New Orleans       No matter how much sugar they put in your coffee, be very prepared to be worried about an additional trend in corporate housing speculation:  flipping is back, bad and hard!

In a contradictory, “what me worry,” “how can this be bad” story in the Wall Street Journal the reporter noted that the in the last quarter of last year the level of house flipping, defined as properties owned less than two years before being sold, is up to almost the same level as they were leading into the housing meltdown at 10.6% in 2018 of total sales now compared to 11.3% in 2006.  Gulp!  The sugar liberally applied then argued that the profits were twice as high on flipping this time around, the flippers were more “professional,” and the homes were averaging ten years older.

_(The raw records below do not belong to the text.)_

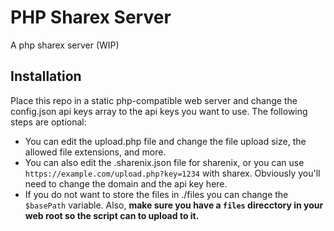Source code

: # PHP Sharex Server
A php sharex server (WIP)

## Installation
Place this repo in a static php-compatible web server and change the config.json api keys array to the api keys you want to use. The following steps are optional:
- You can edit the upload.php file and change the file upload size, the allowed file extensions, and more. 
- You can also edit the .sharenix.json file for sharenix, or you can use `https://example.com/upload.php?key=1234` with sharex. Obviously you'll need to change the domain and the api key here.
- If you do not want to store the files in ./files you can change the `$basePath` variable.
Also, **make sure you have a `files` direcctory in your web root so the script can to upload to it.**
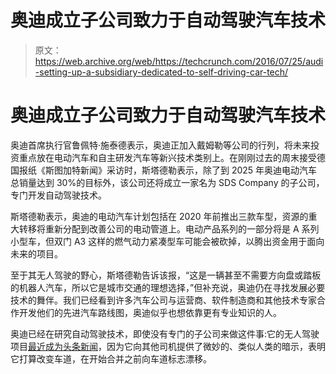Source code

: # 奥迪成立子公司致力于自动驾驶汽车技术 

> 原文：<https://web.archive.org/web/https://techcrunch.com/2016/07/25/audi-setting-up-a-subsidiary-dedicated-to-self-driving-car-tech/>

# 奥迪成立子公司致力于自动驾驶汽车技术

奥迪首席执行官鲁佩特·施泰德表示，奥迪正加入戴姆勒等公司的行列，将未来投资重点放在电动汽车和自主研发汽车等新兴技术类别上。在刚刚过去的周末接受德国报纸《斯图加特新闻》采访时，斯塔德勒表示，除了到 2025 年奥迪电动汽车总销量达到 30%的目标外，该公司还将成立一家名为 SDS Company 的子公司，专门开发自动驾驶技术。

斯塔德勒表示，奥迪的电动汽车计划包括在 2020 年前推出三款车型，资源的重大转移将重新分配到改善公司的电动管道上。电动产品系列的一部分将是 A 系列小型车，但双门 A3 这样的燃气动力紧凑型车可能会被砍掉，以腾出资金用于面向未来的项目。

至于其无人驾驶的野心，斯塔德勒告诉该报，“这是一辆甚至不需要方向盘或踏板的机器人汽车，所以它是城市交通的理想选择，”但补充说，奥迪仍在寻找发展必要技术的舞伴。我们已经看到许多汽车公司与运营商、软件制造商和其他技术专家合作开发他们的先进汽车路线图，奥迪似乎也想依靠更有专业知识的人。

奥迪已经在研究自动驾驶技术，即使没有专门的子公司来做这件事:它的无人驾驶项目[最近成为头条新闻](https://web.archive.org/web/20221007034318/http://www.dailymail.co.uk/sciencetech/article-3592567/The-self-driving-car-behaves-like-person-Audi-s-robotic-vehicle-taught-human-manners.html)，因为它向其他司机提供了微妙的、类似人类的暗示，表明它打算改变车道，在开始合并之前向车道标志漂移。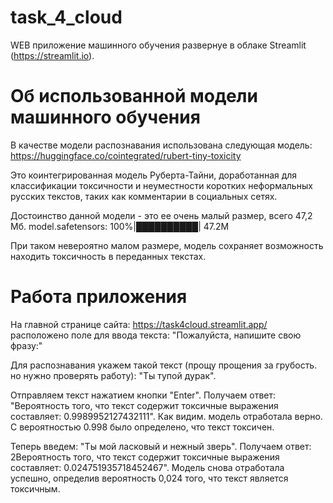 # task_4_cloud

WEB приложение машинного обучения развернуе в облаке Streamlit (https://streamlit.io).

# Об использованной модели машинного обучения

В качестве модели распознавания использована следующая модель:
https://huggingface.co/cointegrated/rubert-tiny-toxicity

Это коинтегрированная модель Руберта-Тайни, 
доработанная для классификации токсичности и неуместности коротких неформальных русских текстов, 
таких как комментарии в социальных сетях.

Достоинство данной модели - это ее очень малый размер, всего 47,2 Мб.
model.safetensors: 100%|██████████| 47.2M

При таком невероятно малом размере, модель сохраняет возможность находить токсичность в переданных текстах.

# Работа приложения

На главной странице сайта: https://task4cloud.streamlit.app/ расположено поле для ввода текста:
"Пожалуйста, напишите свою фразу:"

Для распознавания укажем такой текст (прощу прощения за грубость. но нужно проверять работу):
"Ты тупой дурак".

Отправляем текст нажатием кнопки "Enter".
Получаем ответ: "Вероятность того, что текст содержит токсичные выражения составляет: 0.9989952127432111".
Как видим. модель отработала верно. С вероятностью 0.998 было определено, что текст токсичен.

Теперь введем: "Ты мой ласковый и нежный зверь".
Получаем ответ: 2Вероятность того, что текст содержит токсичные выражения составляет: 0.024751935718452467".
Модель снова отработала успешно, определив вероятность 0,024 того, что текст является токсичным.

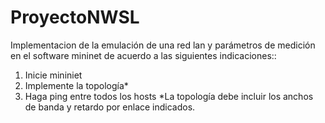 # ProyectoNWSL
Implementacion de la emulación de una red lan y parámetros de medición en el software mininet de acuerdo a las siguientes indicaciones::
1.	Inicie mininiet
2.	Implemente la topología*
3.	Haga ping entre todos los hosts
*La topología debe incluir los anchos de banda y retardo por enlace indicados. 
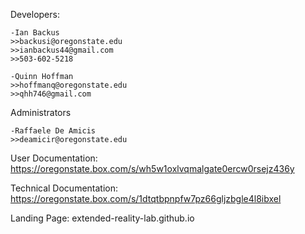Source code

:   Developers:  
    
    -Ian Backus  
    >>backusi@oregonstate.edu  
    >>ianbackus44@gmail.com  
    >>503-602-5218  
    
    -Quinn Hoffman  
    >>hoffmanq@oregonstate.edu
    >>qhh746@gmail.com
    
  Administrators  
    
    -Raffaele De Amicis  
    >>deamicir@oregonstate.edu  
  
  
User Documentation:  
https://oregonstate.box.com/s/wh5w1oxlvqmalgate0ercw0rsejz436y

Technical Documentation:  
https://oregonstate.box.com/s/1dtqtbpnpfw7pz66gljzbgle4l8ibxel

Landing Page:
extended-reality-lab.github.io
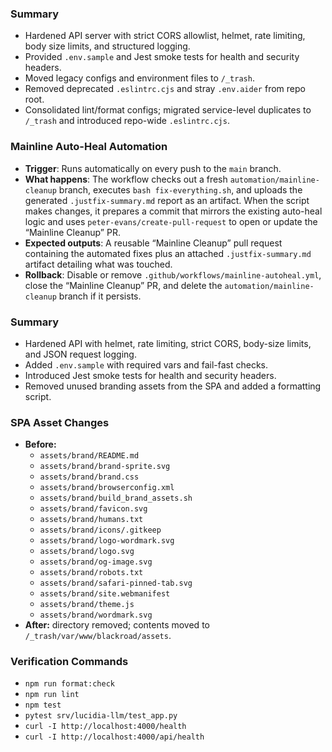 ### Summary

- Hardened API server with strict CORS allowlist, helmet, rate limiting, body size limits, and structured logging.
- Provided `.env.sample` and Jest smoke tests for health and security headers.
- Moved legacy configs and environment files to `/_trash`.
- Removed deprecated `.eslintrc.cjs` and stray `.env.aider` from repo root.
- Consolidated lint/format configs; migrated service-level duplicates to `/_trash` and introduced repo-wide `.eslintrc.cjs`.

### Mainline Auto-Heal Automation

- **Trigger**: Runs automatically on every push to the `main` branch.
- **What happens**: The workflow checks out a fresh `automation/mainline-cleanup` branch, executes `bash fix-everything.sh`, and uploads the generated `.justfix-summary.md` report as an artifact. When the script makes changes, it prepares a commit that mirrors the existing auto-heal logic and uses `peter-evans/create-pull-request` to open or update the “Mainline Cleanup” PR.
- **Expected outputs**: A reusable “Mainline Cleanup” pull request containing the automated fixes plus an attached `.justfix-summary.md` artifact detailing what was touched.
- **Rollback**: Disable or remove `.github/workflows/mainline-autoheal.yml`, close the “Mainline Cleanup” PR, and delete the `automation/mainline-cleanup` branch if it persists.
<!-- FILE: CLEANUP_RESULTS.md -->

### Summary

- Hardened API with helmet, rate limiting, strict CORS, body-size limits, and JSON request logging.
- Added `.env.sample` with required vars and fail-fast checks.
- Introduced Jest smoke tests for health and security headers.
- Removed unused branding assets from the SPA and added a formatting script.

### SPA Asset Changes

- **Before:**
  - `assets/brand/README.md`
  - `assets/brand/brand-sprite.svg`
  - `assets/brand/brand.css`
  - `assets/brand/browserconfig.xml`
  - `assets/brand/build_brand_assets.sh`
  - `assets/brand/favicon.svg`
  - `assets/brand/humans.txt`
  - `assets/brand/icons/.gitkeep`
  - `assets/brand/logo-wordmark.svg`
  - `assets/brand/logo.svg`
  - `assets/brand/og-image.svg`
  - `assets/brand/robots.txt`
  - `assets/brand/safari-pinned-tab.svg`
  - `assets/brand/site.webmanifest`
  - `assets/brand/theme.js`
  - `assets/brand/wordmark.svg`
- **After:** directory removed; contents moved to `/_trash/var/www/blackroad/assets`.

### Verification Commands

- `npm run format:check`
- `npm run lint`
- `npm test`
- `pytest srv/lucidia-llm/test_app.py`
- `curl -I http://localhost:4000/health`
- `curl -I http://localhost:4000/api/health`
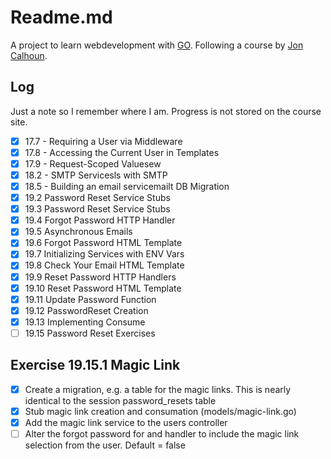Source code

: # Readme.md

A project to learn webdevelopment with [GO](https://go.dev/). Following a course by [Jon Calhoun](https://www.calhoun.io/).

## Log
Just a note so I remember where I am. Progress is not stored on the course site.
- [x] 17.7 - Requiring a User via Middleware
- [x] 17.8 - Accessing the Current User in Templates
- [x] 17.9 - Request-Scoped Valuesew
- [x] 18.2 - SMTP Servicesls with SMTP
- [x] 18.5 - Building an email servicemailt DB Migration
- [x] 19.2 Password Reset Service Stubs
- [x] 19.3 Password Reset Service Stubs
- [x] 19.4 Forgot Password HTTP Handler
- [x] 19.5 Asynchronous Emails
- [x] 19.6 Forgot Password HTML Template
- [x] 19.7 Initializing Services with ENV Vars
- [x] 19.8 Check Your Email HTML Template
- [x] 19.9 Reset Password HTTP Handlers
- [x] 19.10 Reset Password HTML Template
- [x] 19.11 Update Password Function
- [x] 19.12 PasswordReset Creation
- [x] 19.13 Implementing Consume
- [ ] 19.15 Password Reset Exercises

## Exercise 19.15.1 Magic Link

- [x] Create a migration, e.g. a table for the magic links. This is nearly identical to the session password_resets table
- [x] Stub magic link creation and consumation (models/magic-link.go)
- [x] Add the magic link service to the users controller
- [ ] Alter the forgot password for and handler to include the magic link selection from the user. Default = false
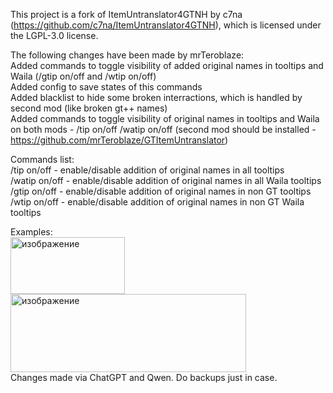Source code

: This project is a fork of ItemUntranslator4GTNH by c7na (https://github.com/c7na/ItemUntranslator4GTNH), which is licensed under the LGPL-3.0 license.

The following changes have been made by mrTeroblaze:  
Added commands to toggle visibility of added original names in tooltips and Waila (/gtip on/off and /wtip on/off)  
Added config to save states of this commands  
Added blacklist to hide some broken interractions, which is handled by second mod (like broken gt++ names)  
Added commands to toggle visibility of original names in tooltips and Waila on both mods - /tip on/off /watip on/off (second mod should be installed - https://github.com/mrTeroblaze/GTItemUntranslator)  

Commands list:  
/tip on/off - enable/disable addition of original names in all tooltips  
/watip on/off - enable/disable addition of original names in all Waila tooltips  
/gtip on/off - enable/disable addition of original names in non GT tooltips 
/wtip on/off - enable/disable addition of original names in non GT Waila tooltips  

Examples:  
<img width="183" height="91" alt="изображение" src="https://github.com/user-attachments/assets/bbfb799d-dc95-48fc-9d88-ef7876a36801" />
<img width="377" height="125" alt="изображение" src="https://github.com/user-attachments/assets/06227f2f-5e33-422d-a939-da9a48a7a0ed" />  
Changes made via ChatGPT and Qwen. Do backups just in case.
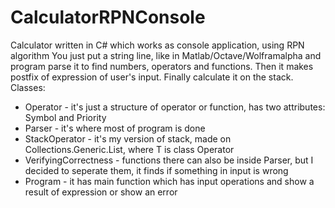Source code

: # CalculatorRPNConsole
Calculator written in C# which works as console application, using RPN algorithm
You just put a string line, like in Matlab/Octave/Wolframalpha and program parse it to find numbers, operators and functions. 
Then it makes postfix of expression of user's input. Finally calculate it on the stack.
Classes:
- Operator - it's just a structure of operator or function, has two attributes: Symbol and Priority
- Parser - it's where most of program is done
- StackOperator - it's my version of stack, made on Collections.Generic.List<T>, where T is class Operator
- VerifyingCorrectness - functions there can also be inside Parser, but I decided to seperate them, 
  it finds if something in input is wrong
- Program - it has main function which has input operations and show a result of expression or show an error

I’m still worried, aren’t you?  We’re supposed to not be as worried because the margins are better for the pros, because in reporter Laura Kusisto’s florid, superficial and prejudicial analysis, “Flipping has evolved from the days when cocktail waitresses and cabdrivers lined up to purchase lots in new subdivisions in places like Las Vegas and Phoenix.”  Her comment is a flashing red light of not only class and geographical bias, but a reveal that the reporter has read virtually nothing about the housing market or the ins-and-outs of the crash, which had nothing to do with cocktail waitresses and cabdrivers.

What panics me about the “new flipping” is exactly what the Journal finds reassuring.  Kusisto reports that “Corelogic notes that the flipping market has become more institutionalized.  Corporate sellers made up more than 40% of the flippers in the fourth quarter of 2018, the highest level in CoreLogic’s data and nearly three times the share of the market they had during the last boom.”  Recent articles even in the Journal have pointed out the emerging force of corporate ownership, including huge private equity and hedge funds, in many markets, and this is now crystal clear evidence of their role in unsettling home markets and jacking prices, which is how profits double. Duh!  How can it not be the case that these are profits directly attributable to foreclosures of family homes that were then auctioned off in tranches by Fannie Mae and Freddie Mac to many of these gluttonous operations?

Another clear signal is the fact that ground zero is Memphis, where this kind of corporate ownership has become epidemic.  Memphis is now “the second most popular market for flipping…behind only Birmingham.”  The Journal underscores a Tennessee-based company called Memphis Invest which is buying “a 1000 properties a year in Tennessee, Texas, Missouri, Arkansas, and Oklahoma,”  Their business model is to renovate, rent, and then resell as rental properties to absentee landlords in “expensive markets” like the Bay Area “who can’t afford to buy a home where they live and want an investment property instead.”

What new hell is this?!?  How can we not be worried to the bone about a business model that corporatizes homes into rental units for inexperienced, absentee landlords, forced to jack up the rents on tenants in order to profit from their investment?  This won’t end well for families, cities, or anybody other than a couple of greedy companies and a few of their investors.   The Journal may be right in saying that this is not the same as what helped trigger the Great Recession.  It may be worse.